While on the campaign trail, Rowland said he heard residents saying that it was time for a change.
“The sheriff’s office was stagnate. The citizens and the sheriff’s office need to be brought up to speed in technology and equipment and numbers of deputies,” he said. “I feel like that is my instruction from the citizens is to make sure we have a professional sheriff’s office.”
He said he will be able to increase the number of deputies and the structure right away once he takes over Jan. 5.
“They are top-end heavy with the way they operate,” Rowland said. “I am going to have an additional supervisor and I’m going to try to break it into three units; investigative, patrol and jail unit.”
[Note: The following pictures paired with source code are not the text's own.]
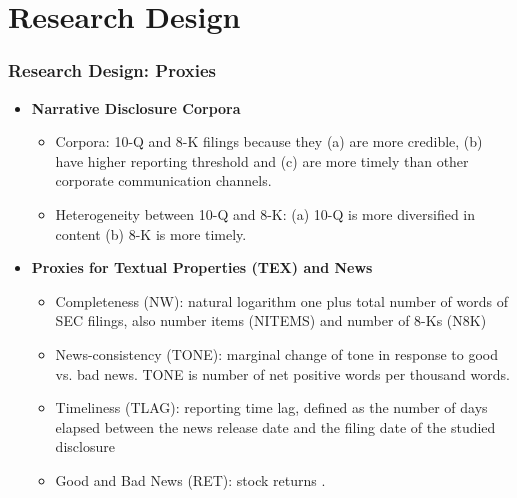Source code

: \documentclass{beamer}
\begin{document}
\section{Research Design}
\begin{frame}
\frametitle{Research Design: Proxies}
\begin{itemize}

\item \textbf{Narrative Disclosure Corpora}

	\begin{itemize}
		\item Corpora: 10-Q and 8-K filings because they (a) are more credible, (b) have higher reporting threshold and (c) are more timely than other corporate communication channels.
		\item Heterogeneity between 10-Q and 8-K: (a) 10-Q is more diversified in content (b) 8-K is more timely.
	\end{itemize}

\medskip
\pause

\item \textbf{Proxies for Textual Properties (TEX) and News}
	\begin{itemize}
		\item Completeness (NW): natural logarithm one plus total number of words of SEC filings, also number items (NITEMS) and number of 8-Ks (N8K) \pause
		\item News-consistency (TONE): marginal change of tone in response to  good vs. bad news. TONE is number of net positive words per thousand words. \pause
		\item Timeliness (TLAG): reporting time lag, defined as the number of days elapsed between the news release date and the filing date of the studied disclosure \pause
		\item Good and Bad News (RET): stock returns \citep{basuConservatismPrincipleAsymmetric1997}.
	\end{itemize}

\end{itemize}
\end{frame}
\end{document}
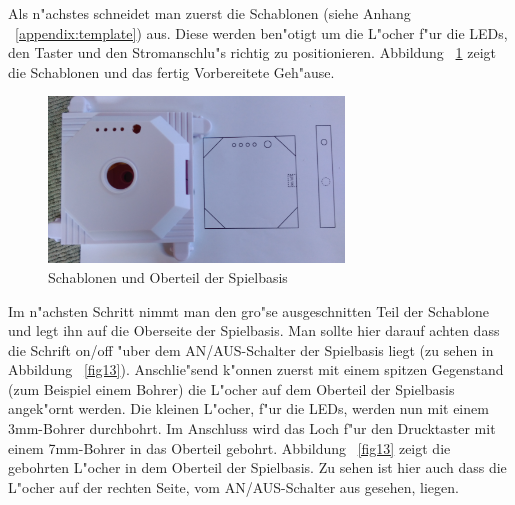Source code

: 
Als n"achstes schneidet man zuerst die Schablonen (siehe Anhang ~\ref{appendix:template}) aus. Diese werden ben"otigt um die L"ocher f"ur die LEDs, den Taster und den Stromanschlu"s richtig zu positionieren.
Abbildung ~\ref{fig12} zeigt die Schablonen und das fertig Vorbereitete Geh"ause.

\vspace{1cm}
\begin{figure}[!ht]
	\centering
  	\includegraphics[width=0.7\textwidth]{pictures/loolou_012.jpg}
	\caption{Schablonen und Oberteil der Spielbasis}
	\label{fig12}
\end{figure}
\vspace{0.5cm}

Im n"achsten Schritt nimmt man den gro"se ausgeschnitten Teil der Schablone und legt ihn auf die Oberseite der Spielbasis. Man sollte hier darauf achten dass die Schrift \grqq{}on/off\grqq{} "uber dem AN/AUS-Schalter der Spielbasis liegt (zu sehen in Abbildung ~\ref{fig13}). Anschlie"send k"onnen zuerst mit einem spitzen Gegenstand (zum Beispiel einem Bohrer) die L"ocher auf dem Oberteil der Spielbasis angek"ornt werden.
Die kleinen L"ocher, f"ur die LEDs, werden nun mit einem 3mm-Bohrer durchbohrt. Im Anschluss wird das Loch f"ur den Drucktaster mit einem 7mm-Bohrer in das Oberteil gebohrt. 
Abbildung ~\ref{fig13} zeigt die gebohrten L"ocher in dem Oberteil der Spielbasis. Zu sehen ist hier auch dass die L"ocher auf der rechten Seite, vom AN/AUS-Schalter aus gesehen, liegen.  

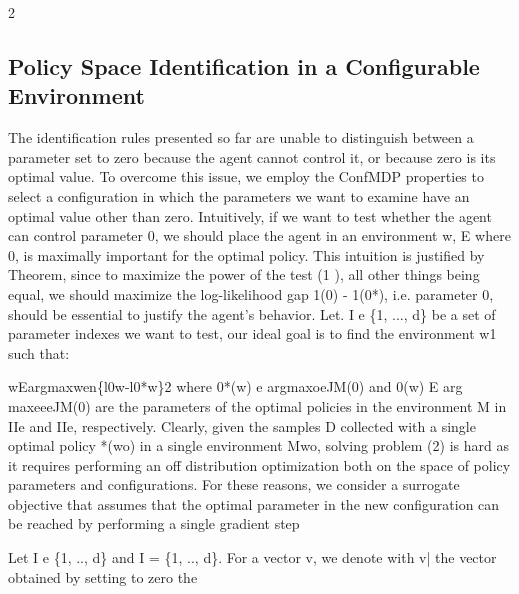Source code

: \documentclass{article}
\begin{document}
\begin{paracol}{2}
\subsection*{Policy Space Identification in a Configurable
Environment}


The identification rules presented so far are unable to distinguish between a parameter set to zero because the agent
cannot control it, or because zero is its optimal value. To
overcome this issue, we employ the ConfMDP properties
to select a configuration in which the parameters we want to
examine have an optimal value other than zero. Intuitively, if
we want to test whether the agent can control parameter 0,
we should place the agent in an environment w, E  where
0, is maximally important for the optimal policy. This intuition is justified by Theorem, since to maximize the power
of the test (1  ), all other things being equal, we should
maximize the log-likelihood gap 1(0) - 1(0*), i.e. parameter 0, should be essential to justify the agent's behavior. Let.
I e \{1, ..., d\} be a set of parameter indexes we want to test,
our ideal goal is to find the environment w1 such that:


wEargmaxwen\{l0w-l0*w\}2
where 0*(w) e argmaxoeJM(0) and 0(w) E
arg maxeeeJM(0) are the parameters of the optimal
policies in the environment M in IIe and IIe, respectively. Clearly, given the samples D collected with a single optimal policy *(wo) in a single environment Mwo,
solving problem (2) is hard as it requires performing an off
distribution optimization both on the space of policy parameters and configurations. For these reasons, we consider a
surrogate objective that assumes that the optimal parameter
in the new configuration can be reached by performing a single gradient step


Let I e \{1, .., d\} and I = \{1, .., d\}\I. For a vector v, we
denote with v| the vector obtained by setting to zero the

\end{paracol}
\end{document}
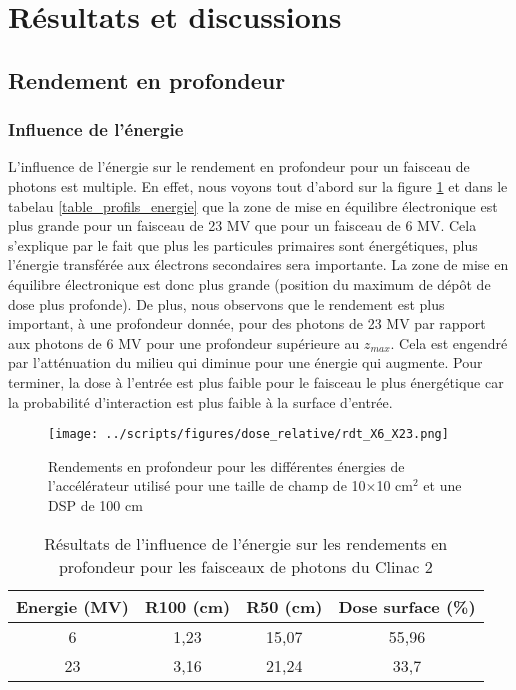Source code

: \documentclass{article}
\begin{document}
\section{Résultats et discussions}
\subsection{Rendement en profondeur}
\subsubsection{Influence de l'énergie}

L'influence de l'énergie sur le rendement en profondeur pour un faisceau de photons est multiple. En effet, nous voyons tout d'abord sur la figure \ref*{fig_rdt_energie} et dans le tabelau \ref*{table_profils_energie} que la zone de mise en équilibre électronique est plus grande pour un faisceau de 23 MV que pour un faisceau de 6 MV. Cela s'explique par le fait que plus les particules primaires sont énergétiques, plus l'énergie transférée aux électrons secondaires sera importante. La zone de mise en équilibre électronique est donc plus grande (position du maximum de dépôt de dose plus profonde). De plus, nous observons que le rendement est plus important, à une profondeur donnée, pour des photons de 23 MV par rapport aux photons de 6 MV pour une profondeur supérieure au $z_{max}$. Cela est engendré par l'atténuation du milieu qui diminue pour une énergie qui augmente. Pour terminer, la dose à l'entrée est plus faible pour le faisceau le plus énergétique car la probabilité d'interaction est plus faible à la surface d'entrée.

\begin{figure}[h]
  \centering
  \texttt{[image: ../scripts/figures/dose\_relative/rdt\_X6\_X23.png]}
  \caption{Rendements en profondeur pour les différentes énergies de l'accélérateur utilisé pour une taille de champ de 10$\times$10 cm$^2$ et une DSP de 100 cm}
  \label{fig_rdt_energie}
\end{figure}

\begin{table}[h]
  \centering
  \begin{tabular}{cccc}
    \toprule
    \textbf{Energie (MV)} & \textbf{R100 (cm)} & \textbf{R50 (cm)} & \textbf{Dose surface (\%)} \\
    \toprule
    6 & 1,23 & 15,07 & 55,96 \\
    23 & 3,16 & 21,24 & 33,7 \\
    \bottomrule
  \end{tabular}
  \caption{Résultats de l'influence de l'énergie sur les rendements en profondeur pour les faisceaux de photons du Clinac 2}
  \label{table_rdt_energie}
\end{table}
\end{document}
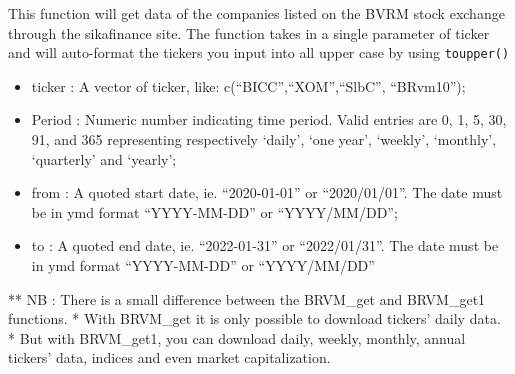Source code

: \documentclass[
]{article}
\providecommand{\tightlist}{%
  \setlength{\itemsep}{0pt}\setlength{\parskip}{0pt}}
\begin{document}
This function will get data of the companies listed on the BVRM stock
exchange through the sikafinance site. The function takes in a single
parameter of ticker and will auto-format the tickers you input into all
upper case by using \texttt{toupper()}

\begin{itemize}
\tightlist
\item
  ticker : A vector of ticker, like: c(``BICC'',``XOM'',``SlbC'',
  ``BRvm10'');
\item
  Period : Numeric number indicating time period. Valid entries are 0,
  1, 5, 30, 91, and 365 representing respectively `daily', `one year',
  `weekly', `monthly', `quarterly' and `yearly';
\item
  from : A quoted start date, ie. ``2020-01-01'' or ``2020/01/01''. The
  date must be in ymd format ``YYYY-MM-DD'' or ``YYYY/MM/DD'';
\item
  to : A quoted end date, ie. ``2022-01-31'' or ``2022/01/31''. The date
  must be in ymd format ``YYYY-MM-DD'' or ``YYYY/MM/DD''
\end{itemize}

** NB : There is a small difference between the BRVM\_get and BRVM\_get1
functions. * With BRVM\_get it is only possible to download tickers'
daily data. * But with BRVM\_get1, you can download daily, weekly,
monthly, annual tickers' data, indices and even market capitalization.
\end{document}
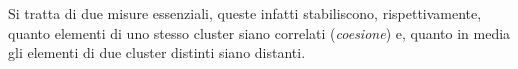 \documentclass{subfiles}
\begin{document}
Si tratta di due misure essenziali, queste infatti stabiliscono, rispettivamente,
quanto elementi di uno stesso cluster siano correlati (\emph{coesione}) e,
quanto in media gli elementi di due cluster distinti siano distanti.
\end{document}
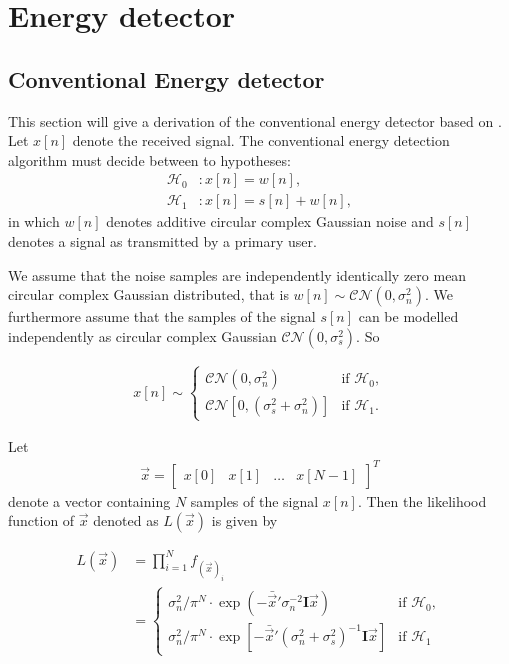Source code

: \documentclass[a4paper, openany, oneside]{memoir}
\begin{document}
\section{Energy detector}

\subsection{Conventional Energy detector}\label{ssec:conv_ed_derivation}
This section will give a derivation of the conventional energy detector based on \cite{atapattu2014energy}.
Let $x[n]$ denote the received signal. The conventional energy detection algorithm must decide between to hypotheses:
\begin{align}\label{eq:hypotheses}
  \mathcal{H}_0&: x[n] = w[n],\\
  \mathcal{H}_1&: x[n] = s[n] + w[n],
\end{align}
in which $w[n]$ denotes additive circular complex Gaussian noise and $s[n]$ denotes a signal as transmitted by a primary user.

We assume that the noise samples are independently identically zero mean circular complex Gaussian distributed, that is $w[n] \sim \mathcal{CN}(0, \sigma_n^2)$. 
We furthermore assume that the samples of the signal $s[n]$ can be modelled independently as circular complex Gaussian $\mathcal{CN}(0, \sigma_s^2)$. %
So

\begin{align*}
x[n] \sim 
    \begin{cases}
        \mathcal{CN}(0, \sigma_n^2) & \text{if $\mathcal{H}_0$}, \\
        \mathcal{CN}[0, (\sigma_s^2 + \sigma_n^2)] & \text{if $\mathcal{H}_1$}.
    \end{cases}
\end{align*} 

Let
\begin{align*}
    \vec{x} = \begin{bmatrix}x[0] & x[1] & \ldots & x[N-1]\end{bmatrix}^T
\end{align*}
denote a vector containing $N$ samples of the signal $x[n]$. Then the likelihood function of $\vec{x}$ denoted as $L(\vec{x})$ is given by

\begin{align*}
    L(\vec{x}) &= \prod_{i=1}^N f_{(\vec{x})_i}\\
    &= \begin{cases}
        \sigma_n^2/\pi^N \cdot \exp(-\bar{\vec{x}}'\sigma_n^{-2}\mathbf{I}\vec{x}) & \text{if $\mathcal{H}_0$}, \\
        \sigma_n^2/\pi^N \cdot \exp[-\bar{\vec{x}}'(\sigma_n^2+\sigma_s^2)^{-1}\mathbf{I}\vec{x}] & \text{if $\mathcal{H}_1$}
    \end{cases}
\end{align*}
\end{document}
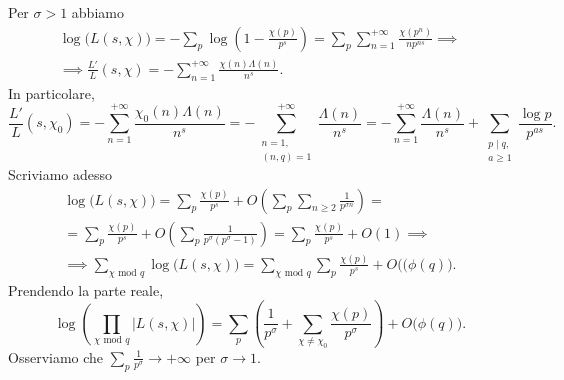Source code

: \begin{oss}
  Per $\sigma>1$ abbiamo
  \begin{gather*}
    \log\big(L(s,\chi)\big)=-\sum_p \log\left(1-\frac{\chi(p)}{p^s}\right)=\sum_p\sum_{n=1}^{+\infty} \frac{\chi(p^n)}{np^{ns}} \implies \\
    \implies \frac{L'}{L}(s,\chi)=-\sum_{n=1}^{+\infty} \frac{\chi(n)\Lambda(n)}{n^s}.
  \end{gather*}
  In particolare,
  $$\frac{L'}{L}(s,\chi_0)=-\sum_{n=1}^{+\infty} \frac{\chi_0(n)\Lambda(n)}{n^s}=-\sum_{\substack{n=1, \\ (n,q)=1}}^{+\infty} \frac{\Lambda(n)}{n^s}=-\sum_{n=1}^{+\infty} \frac{\Lambda(n)}{n^s}+\sum_{\substack{p \mid q, \\a \ge 1}} \frac{\log{p}}{p^{as}}.$$
  Scriviamo adesso
  \begin{gather*}
    \log\big(L(s,\chi)\big)=\sum_p \frac{\chi(p)}{p^s}+O\left(\sum_p \sum_{n \ge 2} \frac{1}{p^{\sigma n}}\right)=\\
    =\sum_p \frac{\chi(p)}{p^s}+O\left(\sum_p \frac{1}{p^{\sigma}(p^{\sigma}-1)}\right)=\sum_p \frac{\chi(p)}{p^s}+O(1) \implies \\
    \implies \sum_{\chi\text{ mod }q}\log\big(L(s,\chi)\big)=\sum_{\chi\text{ mod }q}\sum_p \frac{\chi(p)}{p^s}+O(\big(\phi(q)\big).
  \end{gather*}
  Prendendo la parte reale,
  $$\log\left(\prod_{\chi\text{ mod }q}|L(s,\chi)|\right)=\sum_p\left(\frac{1}{p^{\sigma}}+\sum_{\chi\not=\chi_0}\frac{\chi(p)}{p^{\sigma}}\right)+O\big(\phi(q)\big).$$
  Osserviamo che $\displaystyle \sum_p\frac{1}{p^{\sigma}} \longrightarrow +\infty$ per $\sigma \longrightarrow 1$.
\end{oss}
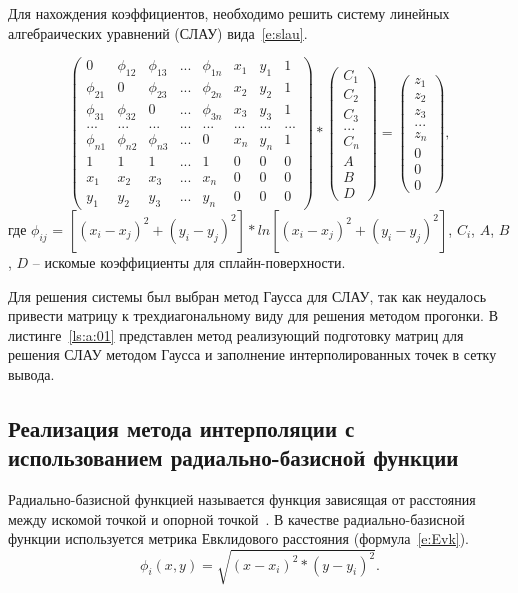 Для нахождения коэффициентов, необходимо решить систему линейных алгебраических уравнений (СЛАУ) вида~\ref{e:slau}. 

\begin{equation} \label{e:slau}
\begin{pmatrix}
 0 &  \phi_{12} & \phi_{13} & ... & \phi_{1n} & x_1 & y_1 & 1 \\ 
 \phi_{21} & 0 & \phi_{23} & ... & \phi_{2n} & x_2 & y_2 & 1 \\ 
 \phi_{31} & \phi_{32} & 0 & ... & \phi_{3n} & x_3 & y_3 & 1 \\ 
 ... & ... & ... & ... & ... & ... & ... & ... \\ 
 \phi_{n1} & \phi_{n2} & \phi_{n3} & ... & 0 & x_n & y_n & 1 \\ 
 1 & 1 & 1 & ... & 1 & 0 & 0 & 0 \\ 
 x_1 & x_2 & x_3 & ... & x_n & 0 & 0 & 0\\ 
 y_1 & y_2 & y_3 & ... & y_n & 0 & 0 & 0
\end{pmatrix} * \begin{pmatrix}
C_1\\ 
C_2\\ 
C_3\\ 
...\\ 
C_n\\ 
A\\ 
B\\ 
D
\end{pmatrix} = \begin{pmatrix}
z_1\\ 
z_2\\ 
z_3\\ 
...\\ 
z_n\\ 
0\\ 
0\\ 
0
\end{pmatrix},
\end{equation}
где $\phi_{ij}$ = $[(x_i - x_j)^2 + (y_i - y_j)^2] * ln[(x_i - x_j)^2 + (y_i - y_j)^2]$, $C_i$, $A$, $B$, $D$ -- искомые коэффициенты для сплайн-поверхности.

Для решения системы был выбран метод Гаусса для СЛАУ, так как неудалось привести матрицу к трехдиагональному виду для решения методом прогонки. В листинге~\ref{ls:a:01} представлен метод реализующий подготовку матриц для решения СЛАУ методом Гаусса и заполнение интерполированных точек в сетку вывода.


\subsection{Реализация метода интерполяции с использованием радиально-базисной функции }
Радиально-базисной функцией называется функция зависящая от расстояния между искомой точкой и опорной точкой~\cite{27}. В качестве радиально-базисной функции используется метрика Евклидового расстояния (формула~\ref{e:Evk}). 
\begin{equation} \label{e:Evk}
\phi_i(x,y) = \sqrt{(x-x_i)^2 * (y-y_i)^2}.
\end{equation}

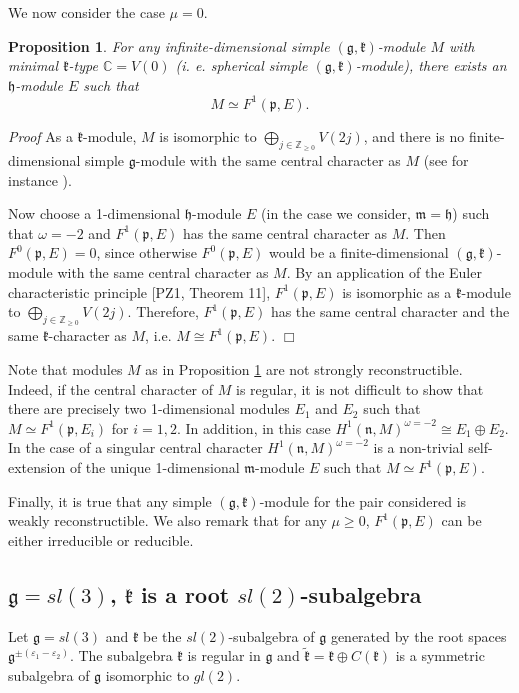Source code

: \documentclass[11pt]{amsart}
\newcounter{theorem}
\newtheorem{prop}[theo]{Proposition}
\renewenvironment{proof}{ \emph{Proof}}{$\Box$}
\newcommand{\kk}{\mathfrak{k}}
\newcommand{\nn}{\mathfrak{n}}
\newcommand{\mm}{\mathfrak{m}}
\newcommand{\hh}{\mathfrak{h}}
\newcommand{\pp}{\mathfrak{p}}
\renewcommand{\gg}{\mathfrak{g}}
\newcommand{\refprop}[1]{Proposition \ref{#1}}
\newcommand{\field}[1]{\mathbb{#1}}
\begin{document}
We now consider the case $\mu=0$.
\begin{prop}\label{pr8.5}
For any infinite-dimensional simple $(\gg,\kk)$-module $M$ with minimal $\kk$-type $\field{C}=V(0)$ (i. e. spherical simple $(\gg,\kk)$-module), there exists an $\hh$-module $E$ such that $$M\simeq F^1(\pp,E).$$
\end{prop}
\begin{proof}
As a $\kk$-module, $M$ is isomorphic to $\bigoplus_{j\in \field{Z}_{\geq 0}}V(2j)$, and there is no finite-dimensional simple $\gg$-module with the same central character as $M$ (see for instance \cite{PS2}). 

Now choose a 1-dimensional $\hh$-module $E$ (in the case we consider, $\mm=\hh$) such that $\omega=-2$ and $F^1(\pp,E)$ has the same central character as $M$. Then $F^0(\pp,E)=0$, since otherwise $F^0(\pp,E)$ would be a finite-dimensional $(\gg,\kk)$-module with the same central character as $M$. By an application of the Euler characteristic principle [PZ1, Theorem 11], $F^1(\pp,E)$ is isomorphic as a $\kk$-module to $\bigoplus_{j\in \field{Z}_{\geq 0}}V(2j)$. Therefore, $F^1(\pp,E)$ has the same central character and the same $\kk$-character as $M$, i.e. $M\cong F^1(\pp,E)$.
\end{proof}

Note that modules $M$ as in \refprop{pr8.5} are not strongly reconstructible. Indeed, if the central character of $M$ is regular, it is not difficult to show that there are precisely two 1-dimensional modules $E_1$ and $E_2$ such that $M\simeq F^1(\pp,E_i)$ for $i=1,2$. In addition, in this case $H^1(\nn,M)^{\omega=-2}\cong E_1\oplus E_2$. In the case of a singular central character $H^1(\nn,M)^{\omega=-2}$ is a non-trivial self-extension of the unique 1-dimensional $\mm$-module $E$ such that $M\simeq F^1(\pp,E)$.

Finally, it is true that any simple $(\gg,\kk)$-module for the pair considered is weakly reconstructible. We also remark that for any $\mu\geq 0$, $F^1(\pp,E)$ can be either irreducible or reducible.

\subsection{$\gg=sl(3)$, $\kk$ is a root $sl(2)$-subalgebra} %

Let $\gg=sl(3)$ and $\kk$ be the $sl(2)$-subalgebra of $\gg$ generated by the root spaces $\gg^{\pm(\varepsilon_1-\varepsilon_2)}$. The subalgebra $\kk$ is regular in $\gg$ and $\tilde{\kk}=\kk\oplus C(\kk)$ is a symmetric subalgebra of $\gg$ isomorphic to $gl(2)$.
\end{document}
He will find a well-seasoned supervisor for each unit, which he expects to make a big difference.
On the campaign trail, he said deputies would complain that they never had a supervisor they could go to to get hard questions answered after 4 in the afternoon.
“They needed management at night and it wasn’t there,” he said.
In addition, the sheriff’s office was taking deputies off the road to run the jail. “The jail needs to stand on its own,” he said.
Rowland is determined to work with the county council and be transparent.
“Council wants a professional agency,” he said. “They want constituents to be satisfied. And the only way they are going to get that done is to know the day-to-day issues going on at the sheriff’s office.”
When he first announced he was running, Rowland pledged to continue Sheriff Dobey’s legacy.
“My hats off to him with the growth that he did accomplish. He got the number of deputies up,” he said.
Dobey also made a good run at animal control. He took that on right after he was elected, Rowland said.
But the agency is not managed properly, with just a sergeant and two deputies working 515 square miles regularly.
“Absolutely unmanageable. The public does not get what it’s paying for. The public safety is not there,” Rowland said. “Being an advocate for the staff is a priority. The citizens know the deputies aren’t being taken care of. The deputies need an advocate, and I intend to be that advocate. I will be county council’s partner to make sure staff is treated properly.”
He said he has had two “nice” conversations with Sheriff Dobey as the transition begins.